REQUIRED WORK
Only those lines in the data below from the line containing "### LoginForm Tests" through the line containing "- Fixed async test issues", both included, should be restated word for word.

STUDY MATERIAL below:

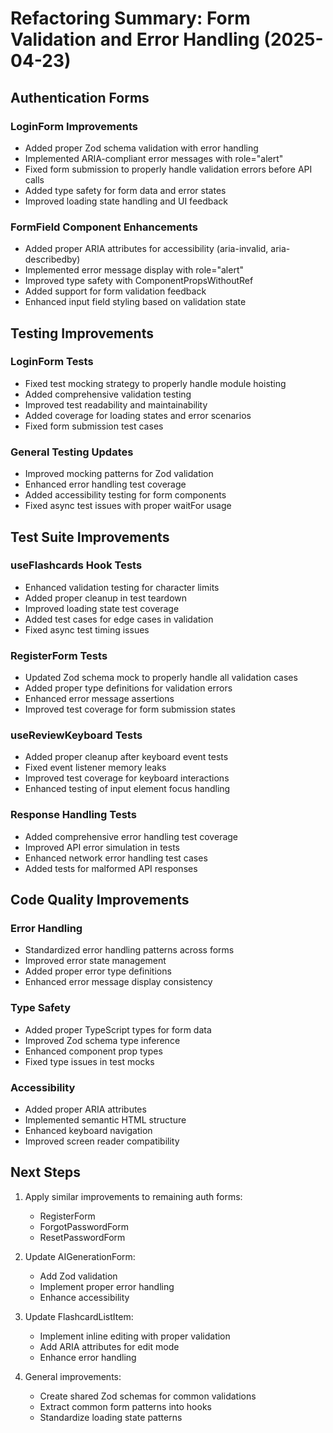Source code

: # Refactoring Summary: Form Validation and Error Handling (2025-04-23)

## Authentication Forms

### LoginForm Improvements

- Added proper Zod schema validation with error handling
- Implemented ARIA-compliant error messages with role="alert"
- Fixed form submission to properly handle validation errors before API calls
- Added type safety for form data and error states
- Improved loading state handling and UI feedback

### FormField Component Enhancements

- Added proper ARIA attributes for accessibility (aria-invalid, aria-describedby)
- Implemented error message display with role="alert"
- Improved type safety with ComponentPropsWithoutRef
- Added support for form validation feedback
- Enhanced input field styling based on validation state

## Testing Improvements

### LoginForm Tests

- Fixed test mocking strategy to properly handle module hoisting
- Added comprehensive validation testing
- Improved test readability and maintainability
- Added coverage for loading states and error scenarios
- Fixed form submission test cases

### General Testing Updates

- Improved mocking patterns for Zod validation
- Enhanced error handling test coverage
- Added accessibility testing for form components
- Fixed async test issues with proper waitFor usage

## Test Suite Improvements

### useFlashcards Hook Tests

- Enhanced validation testing for character limits
- Added proper cleanup in test teardown
- Improved loading state test coverage
- Added test cases for edge cases in validation
- Fixed async test timing issues

### RegisterForm Tests

- Updated Zod schema mock to properly handle all validation cases
- Added proper type definitions for validation errors
- Enhanced error message assertions
- Improved test coverage for form submission states

### useReviewKeyboard Tests

- Added proper cleanup after keyboard event tests
- Fixed event listener memory leaks
- Improved test coverage for keyboard interactions
- Enhanced testing of input element focus handling

### Response Handling Tests

- Added comprehensive error handling test coverage
- Improved API error simulation in tests
- Enhanced network error handling test cases
- Added tests for malformed API responses

## Code Quality Improvements

### Error Handling

- Standardized error handling patterns across forms
- Improved error state management
- Added proper error type definitions
- Enhanced error message display consistency

### Type Safety

- Added proper TypeScript types for form data
- Improved Zod schema type inference
- Enhanced component prop types
- Fixed type issues in test mocks

### Accessibility

- Added proper ARIA attributes
- Implemented semantic HTML structure
- Enhanced keyboard navigation
- Improved screen reader compatibility

## Next Steps

1. Apply similar improvements to remaining auth forms:
   - RegisterForm
   - ForgotPasswordForm
   - ResetPasswordForm

2. Update AIGenerationForm:
   - Add Zod validation
   - Implement proper error handling
   - Enhance accessibility

3. Update FlashcardListItem:
   - Implement inline editing with proper validation
   - Add ARIA attributes for edit mode
   - Enhance error handling

4. General improvements:
   - Create shared Zod schemas for common validations
   - Extract common form patterns into hooks
   - Standardize loading state patterns

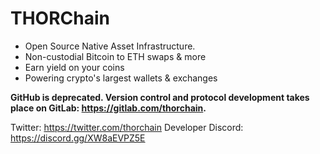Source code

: # THORChain

- Open Source Native Asset Infrastructure.
- Non-custodial Bitcoin to ETH swaps & more
- Earn yield on your coins
- Powering crypto's largest wallets & exchanges

**GitHub is deprecated. Version control and protocol development takes place on GitLab: https://gitlab.com/thorchain.**

Twitter: https://twitter.com/thorchain
Developer Discord: https://discord.gg/XW8aEVPZ5E
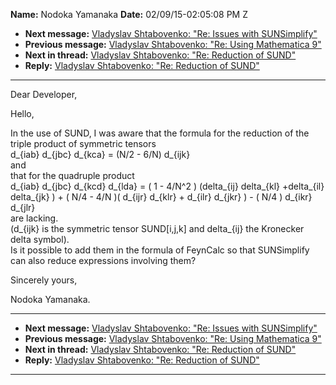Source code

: **Name:** Nodoka Yamanaka
**Date:** 02/09/15-02:05:08 PM Z

  - **Next message:** [Vladyslav Shtabovenko: "Re: Issues with
    SUNSimplify"](0843.html)
  - **Previous message:** [Vladyslav Shtabovenko: "Re: Using Mathematica
    9"](0841.html)
  - **Next in thread:** [Vladyslav Shtabovenko: "Re: Reduction of
    SUND"](0845.html)
  - **Reply:** [Vladyslav Shtabovenko: "Re: Reduction of
    SUND"](0845.html)

-----

Dear Developer,  

Hello,  

In the use of SUND, I was aware that the formula for the reduction of
the triple product of symmetric tensors  
d\_{iab} d\_{jbc} d\_{kca} = (N/2 - 6/N) d\_{ijk}  
and  
that for the quadruple product  
d\_{iab} d\_{jbc} d\_{kcd} d\_{lda} = ( 1 - 4/N^2 ) (delta\_{ij}
delta\_{kl} +delta\_{il} delta\_{jk} ) + ( N/4 - 4/N )( d\_{ijr}
d\_{klr} + d\_{ilr} d\_{jkr} ) - ( N/4 ) d\_{ikr} d\_{jlr}  
are lacking.  
(d\_{ijk} is the symmetric tensor SUND[i,j,k] and delta\_{ij}
the Kronecker delta symbol).  
Is it possible to add them in the formula of FeynCalc so that
SUNSimplify can also reduce expressions involving them?  

Sincerely yours,  

Nodoka Yamanaka.  

-----

  - **Next message:** [Vladyslav Shtabovenko: "Re: Issues with
    SUNSimplify"](0843.html)
  - **Previous message:** [Vladyslav Shtabovenko: "Re: Using Mathematica
    9"](0841.html)
  - **Next in thread:** [Vladyslav Shtabovenko: "Re: Reduction of
    SUND"](0845.html)
  - **Reply:** [Vladyslav Shtabovenko: "Re: Reduction of
    SUND"](0845.html)

-----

End of STUDY MATERIAL.

YOUR RESPONSE
### LoginForm Tests

- Fixed test mocking strategy to properly handle module hoisting
- Added comprehensive validation testing
- Improved test readability and maintainability
- Added coverage for loading states and error scenarios
- Fixed form submission test cases

### General Testing Updates

- Improved mocking patterns for Zod validation
- Enhanced error handling test coverage
- Added accessibility testing for form components
- Fixed async test issues with proper waitFor usage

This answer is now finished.